The Indian Navy's Khukri -class corvette Kora, first of a second batch of four 1,400ton, 299-foot ships of indigenous Indian design but Russian weapons and sensors, is seen here in March during a visit to the Persian Gulf. Launched in September 1992 at Calcutta and commissioned on 10 August 1998, the Kora differs from the earlier quartet in having four times the number of antiship missiles: 16 Kh-35 Uran (NATO's SS-N-25 Switchblade, similar in size and performance to the U.S. Harpoon) before the bridge in place of four P-20 (NATO SS-N-2C Styx). Other armament includes a 76.2-mm AK-176 gun forward, two launchers for Strela shortrange surface-to-air missiles, and two 30mm AK-630 gatling guns aft, flanking the helicopter deck (there is no hangar); no antisubmarine ordnance or sensors are fitted. The large hemispheric radome holds the antenna for a Russian Pozitiv-E air search radar, a Garpun radar provides target designation and tracking for the antiship missiles, and a MR-123 Vympel radar director controls the guns. Four 3,600-brake-horsepower, license-built French SEMT-Pielstick diesels provide speeds of up to 28 knots. Normal crew is 7 officers and 70 enlisted. Sister Kulish was launched in August 1997 and Kirch is to launch this year.

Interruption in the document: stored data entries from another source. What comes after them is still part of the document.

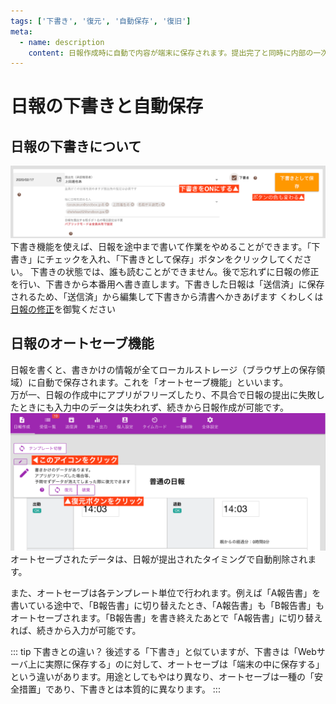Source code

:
 ```yaml
---
tags: ['下書き', '復元', '自動保存', '復旧']
meta:
  - name: description
    content: 日報作成時に自動で内容が端末に保存されます。提出完了と同時に内部の一次データは削除されます。下書きと自動保存の違いについて説明しています
---
```

# 日報の下書きと自動保存<Badge text="応用編" />

## 日報の下書きについて
![日報を下書きにして保存](./report/w9.png)
下書き機能を使えば、日報を途中まで書いて作業をやめることができます。「下書き」にチェックを入れ、「下書きとして保存」ボタンをクリックしてください。
下書きの状態では、誰も読むことができません。後で忘れずに日報の修正を行い、下書きから本番用へ書き直します。下書きした日報は「送信済」に保存されるため、「送信済」から編集して下書きから清書へかきあげます
くわしくは[日報の修正](/manual/report/edit)を御覧ください


## 日報のオートセーブ機能
日報を書くと、書きかけの情報が全てローカルストレージ（ブラウザ上の保存領域）に自動で保存されます。これを「オートセーブ機能」といいます。  
万が一、日報の作成中にアプリがフリーズしたり、不具合で日報の提出に失敗したときにも入力中のデータは失われず、続きから日報作成が可能です。
![日報のオートセーブからデータを復元する](./report/w8.png)
オートセーブされたデータは、日報が提出されたタイミングで自動削除されます。

また、オートセーブは各テンプレート単位で行われます。例えば「A報告書」を書いている途中で、「B報告書」に切り替えたとき、「A報告書」も「B報告書」もオートセーブされます。「B報告書」を書き終えたあとで「A報告書」に切り替えれば、続きから入力が可能です。

::: tip 下書きとの違い？
後述する「下書き」と似ていますが、下書きは「Webサーバ上に実際に保存する」のに対して、オートセーブは「端末の中に保存する」という違いがあります。用途としてもやはり異なり、オートセーブは一種の「安全措置」であり、下書きとは本質的に異なります。
:::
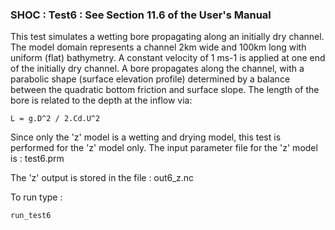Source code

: ### SHOC : Test6 : See Section 11.6 of the User's Manual

This test simulates a wetting bore propagating along an 
initially dry channel. The model domain represents a 
channel 2km wide and 100km long with uniform (flat) 
bathymetry. A constant velocity of 1 ms-1 is applied at one 
end of the initially dry channel. A bore propagates along 
the channel, with a parabolic shape (surface elevation profile) 
determined by a balance between the quadratic bottom friction 
and surface slope. The length of the bore is related to the 
depth at the inflow via:

	L = g.D^2 / 2.Cd.U^2

Since only the 'z' model is a wetting and drying model, this 
test is performed for the 'z'  model only.
The input parameter file for the 'z' model is : test6.prm

The 'z' output is stored in the file : out6_z.nc

To run type :
```
run_test6
```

Seen here at Brest this April is the first of three Agosta -90B diesel-electric attack submarines for the Pakistani Navy. Launched on 13 August 1998 by DCN, Cherbourg, the as-yet unnamed submarine is to be delivered this December. Prefabricated sections for the second boat are being built by DCN for outfitting and assembly at the Karachi Naval Shipyard, with completion planned for 2002. Work on the third unit, being built "entirely" in Pakistan, was inaugurated officially on 3 January 1997, but the submarine is not expected to be completed until 2006. The third Agosta -90B is to have an additional 26-foot hull section incorporating a MESMA ( Module d'Energie Sous-Marine Autonome ) air-independent auxiliary propulsion system. The 30-ton, 268-- horsepower MESMA system is to be back fitted into the earlier pair later. The 1,760-ton (submerged) Agosta-90B has four torpedo tubes and, in Pakistani service, will carry a mix of 16 F-17P Mod. 2 torpedoes and SM-39 Exocet antiship missiles—the first export for the latter weapon. Pakistan now operates two late-1970s-built Agosta class and four 30-year-old Daphne-class submarines—all built in France and capable of launching UGM-84A Harpoon missiles.